¡Corré, Flavia!
Estaban de acuerdo. Claro que se habían puesto de
acuerdo. El plan era tan simple que
Miguel no dudó por un segundo en el momento de tomar a la gallega como rehén. Ese
ardid les permitiría desaparecer dejando atrás un reguero de dudas y de
intrigas. Si total, después de ese mal trago no volvería a verla nunca más. Ni
a ella ni a Clara. Lo malo era que tampoco podría ver a Pauli. Pero donde
pensaban refugiarse con la uruguaya iba a encontrar la forma de hacerle llegar a
su hija lo que necesitara para que no le faltara nada. Claro, nada salvo su
papá, que había decidido quemar las naves, arrastrado por unos cuantos gramos
de dulzura siliconada y una ambición envidiosa de los “logros” de otros como
Divar en materia de chanchullos. Porque ésa, ninguna otra, era la palabra adecuada.

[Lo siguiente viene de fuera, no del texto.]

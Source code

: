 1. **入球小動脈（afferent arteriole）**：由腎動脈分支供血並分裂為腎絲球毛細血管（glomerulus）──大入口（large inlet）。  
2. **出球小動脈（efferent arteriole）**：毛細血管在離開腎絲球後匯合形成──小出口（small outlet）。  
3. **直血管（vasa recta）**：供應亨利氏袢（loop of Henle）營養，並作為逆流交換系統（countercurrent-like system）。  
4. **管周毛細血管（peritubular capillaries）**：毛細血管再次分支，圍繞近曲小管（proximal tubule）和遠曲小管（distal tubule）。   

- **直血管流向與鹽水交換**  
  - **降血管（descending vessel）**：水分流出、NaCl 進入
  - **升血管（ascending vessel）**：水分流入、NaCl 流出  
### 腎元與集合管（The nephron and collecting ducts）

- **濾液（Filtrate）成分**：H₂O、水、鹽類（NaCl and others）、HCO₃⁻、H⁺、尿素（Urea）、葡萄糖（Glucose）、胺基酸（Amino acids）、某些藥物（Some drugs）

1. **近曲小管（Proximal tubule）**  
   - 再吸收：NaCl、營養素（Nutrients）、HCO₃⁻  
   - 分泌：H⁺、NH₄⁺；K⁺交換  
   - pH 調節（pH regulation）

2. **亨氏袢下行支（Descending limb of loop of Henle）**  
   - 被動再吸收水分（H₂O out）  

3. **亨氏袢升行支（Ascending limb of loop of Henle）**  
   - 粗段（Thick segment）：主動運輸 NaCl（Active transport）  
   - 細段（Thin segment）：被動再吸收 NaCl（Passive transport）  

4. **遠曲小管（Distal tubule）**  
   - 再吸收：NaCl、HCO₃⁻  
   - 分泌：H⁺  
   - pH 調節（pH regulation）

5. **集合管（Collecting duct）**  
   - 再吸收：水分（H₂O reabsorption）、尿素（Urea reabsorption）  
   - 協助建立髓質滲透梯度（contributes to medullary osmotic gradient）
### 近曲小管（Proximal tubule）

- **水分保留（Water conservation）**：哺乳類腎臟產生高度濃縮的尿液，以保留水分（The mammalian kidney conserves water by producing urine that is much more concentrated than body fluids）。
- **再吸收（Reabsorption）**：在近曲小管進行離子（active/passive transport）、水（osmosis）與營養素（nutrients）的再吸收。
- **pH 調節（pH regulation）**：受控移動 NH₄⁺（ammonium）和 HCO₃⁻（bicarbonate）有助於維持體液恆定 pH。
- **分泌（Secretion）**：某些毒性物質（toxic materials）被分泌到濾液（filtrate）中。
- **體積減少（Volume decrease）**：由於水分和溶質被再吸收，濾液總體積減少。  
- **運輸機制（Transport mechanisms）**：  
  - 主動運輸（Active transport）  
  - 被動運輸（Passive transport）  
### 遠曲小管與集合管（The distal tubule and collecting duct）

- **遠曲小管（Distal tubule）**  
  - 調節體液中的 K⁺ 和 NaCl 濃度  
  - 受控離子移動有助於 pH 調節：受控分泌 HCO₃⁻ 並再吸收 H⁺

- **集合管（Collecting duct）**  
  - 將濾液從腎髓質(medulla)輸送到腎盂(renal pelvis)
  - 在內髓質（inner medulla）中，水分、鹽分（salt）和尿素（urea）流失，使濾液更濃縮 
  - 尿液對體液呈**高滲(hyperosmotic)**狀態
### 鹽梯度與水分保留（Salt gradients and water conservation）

La ch de los quechuas servía para todo, hasta para definir como nadie la
indecencia.
Por eso, porque se habían puesto de acuerdo,
porque la rebelión les iba a servir de tapadera, corrían Flavia y Miguel entre
los yuyos que flanqueaban la autopista.
Ella y él habían dejado la noche anterior un poco
de ropa y los famosos frasquitos de
supuesto Domabrol en un bote con motor, escondido entre los juncales de
un rinconcito de Quilmes, justo a la altura del peaje en el que los pasajeros
del chárter
se habían rebelado. El dinero grande y la libertad eran cuestión de días.

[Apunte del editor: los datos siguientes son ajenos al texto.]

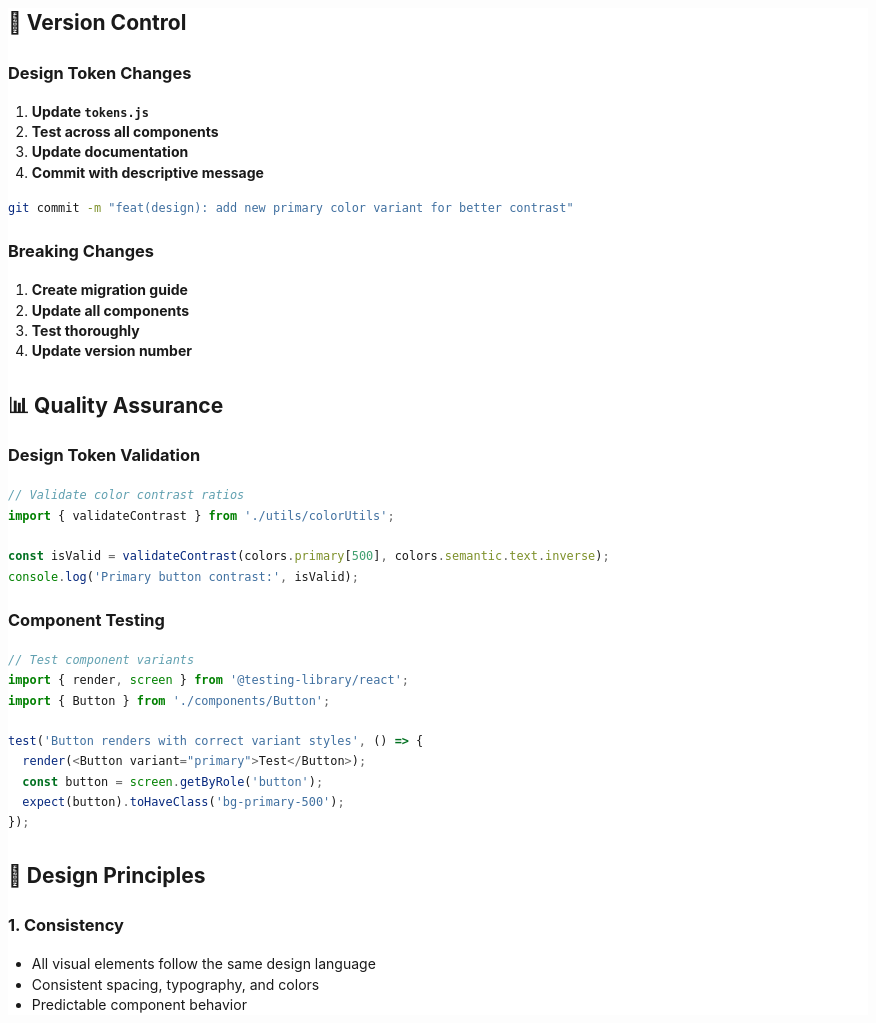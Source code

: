 ## 🔄 **Version Control**

### **Design Token Changes**

1. **Update `tokens.js`**
2. **Test across all components**
3. **Update documentation**
4. **Commit with descriptive message**

```bash
git commit -m "feat(design): add new primary color variant for better contrast"
```

### **Breaking Changes**

1. **Create migration guide**
2. **Update all components**
3. **Test thoroughly**
4. **Update version number**

## 📊 **Quality Assurance**

### **Design Token Validation**

```javascript
// Validate color contrast ratios
import { validateContrast } from './utils/colorUtils';

const isValid = validateContrast(colors.primary[500], colors.semantic.text.inverse);
console.log('Primary button contrast:', isValid);
```

### **Component Testing**

```javascript
// Test component variants
import { render, screen } from '@testing-library/react';
import { Button } from './components/Button';

test('Button renders with correct variant styles', () => {
  render(<Button variant="primary">Test</Button>);
  const button = screen.getByRole('button');
  expect(button).toHaveClass('bg-primary-500');
});
```

## 🎨 **Design Principles**

### **1. Consistency**
- All visual elements follow the same design language
- Consistent spacing, typography, and colors
- Predictable component behavior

Uruguay, papeles nuevos y una fortuna para disfrutar de a dos en algún punto
del mapa de esos que con solo poner el dedo en medio del océano hacen soñar.
¡Lástima que cada tanto tuvieran la sensación de que la gallega estaba con
ellos! Que giraba a su alrededor y que los gusanos de su pelo los miraban con reproche. Pero ahuyentaron esas
ideas porque habían visto a Doña Deolinda sumergirse en el chárter apenas pudo
liberarse de Miguel y su navaja. Simplemente: era imposible. Y solo producto de
algún resto de cargo de conciencia que les andaba dando vueltas.
Miguel iba adelante zigzagueando y Flavia lo
seguía. Habían perdido papeles en la corrida y la uruguaya tuvo que volver
atrás porque los zapatos se empeñaban en salir de sus pies como si no quisieran
hacerse cargo de la situación.
“¡Malditos zapatos! ¡Ahora te alcanzo!”, se
escuchó a la rubia. Miguel ni siquiera se dio cuenta de que la compañera
quedaba rezagada hasta que vio aparecer a los tipos detrás de unos arbustos.
¿Qué hacían en ese lugar tan desolado? La buscó instintivamente pero no la vio
y tuvo que enfrentar solo la situación. Enfrentar es una manera de decir.
Mientras se desangraba metido en una bolsa, sentía cómo lo arrastraban por la
tierra con las piedras que se clavaban en su espalda.
Después fue el río. Y nada más.
Deolinda Benítez, mientras tanto, era atendida en
el Moyano. Ella sabía. Pero calló lo suficiente.